Figure 4: Flow diagram showing how stream requests advance through the system
How the new auto scaling process works in practice
When a user requests a stream session, the system follows this process:
- Check for idle capacity – The system first searches for an available idle session slot within your stream group.
- Idle capacity available – If idle capacity exists, the stream starts immediately.
- Idle capacity unavailable – If no idle capacity is available, the system scales up new resources (respecting your maximum limit).
- Asynchronous refill – The system begins refilling the idle pool in the background to match your target idle configuration.
- Intelligent scale-down – When sessions end, capacity becomes idle for the time specified in the connection timeout (typically 12 minutes), before being released back to the system. If it’s needed to maintain the target idle setting, it remains warm as part of the target idle pool.
This approach provides advantages of instant availability when idle capacity exists and automatic scaling and cost optimization when demand fluctuates.

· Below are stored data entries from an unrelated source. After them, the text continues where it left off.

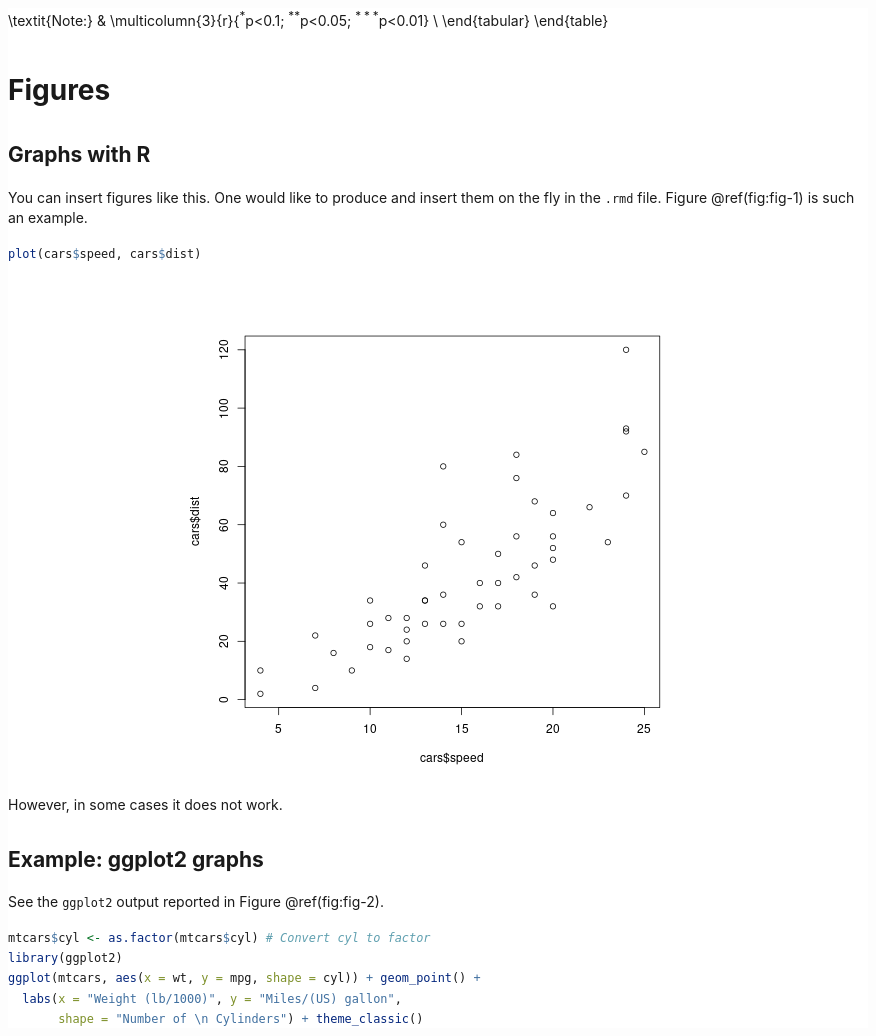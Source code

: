 \textit{Note:}  & \multicolumn{3}{r}{$^{*}$p$<$0.1; $^{**}$p$<$0.05; $^{***}$p$<$0.01} \\ 
\end{tabular} 
\end{table} 

# Figures

## Graphs with R

You can insert figures like this. One would like to produce and insert them on
the fly in the `.rmd` file. Figure \@ref(fig:fig-1) is such an example.


```r
plot(cars$speed, cars$dist)
```

<img src="figure/Figures 1, fig-1-1.png" title="Scatterplot of Speed and Distance" alt="Scatterplot of Speed and Distance" style="display: block; margin: auto;" />

However, in some cases it does not work.

## Example: ggplot2 graphs

See the `ggplot2` output reported in Figure \@ref(fig:fig-2).


```r
mtcars$cyl <- as.factor(mtcars$cyl) # Convert cyl to factor
library(ggplot2)
ggplot(mtcars, aes(x = wt, y = mpg, shape = cyl)) + geom_point() +
  labs(x = "Weight (lb/1000)", y = "Miles/(US) gallon",
       shape = "Number of \n Cylinders") + theme_classic()
```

Configuration recommendations
Although the best approach depends on your specific requirements and use cases, we recommend the following configuration to get started, based on our experience working with streaming customers:
- Set minimum to 0 – For most use cases, leave the minimum at zero to maximize cost efficiency.
- Set maximum to manage your cost expectations – Configure your maximum to handle unexpected demand spikes but to a limit at which you can manage the cost.
- Optimize target idle – Set your target idle based on how quickly you expect new users to arrive and how much buffer capacity you’re willing to provision. For example, if you typically see 10 new users join every minute during peak hours, you might set your target idle to 20–30 to provide immediate availability while maintaining cost efficiency.
Getting started
The enhanced auto scaling features are available now in the AWS Management Console and through the Amazon GameLift Streams APIs. To configure your stream group with the new parameters using the console:
- Navigate to the Amazon GameLift Streams console
- Create a new stream group
- Configure your target idle, minimum, and maximum capacity values
- Monitor your usage through Amazon CloudWatch metrics to optimize your settings over time
You can also configure your stream group with the new parameters using the Amazon GameLift Streams CreateStreamGroup API call. Existing stream groups will continue to work with their current always-on and on-demand configurations, but we encourage you to explore the new scaling options to optimize both performance and costs.
Conclusion
The enhanced auto scaling capabilities in Amazon GameLift Streams represent an evolution in how you can manage your streaming capacity. By providing granular control over idle capacity, minimum guarantees, and maximum limits, you can now optimize for both user experience and cost efficiency in ways that weren’t possible before.
We’re excited to see how you use these new capabilities to deliver even better streaming experiences to your users while optimizing your infrastructure costs.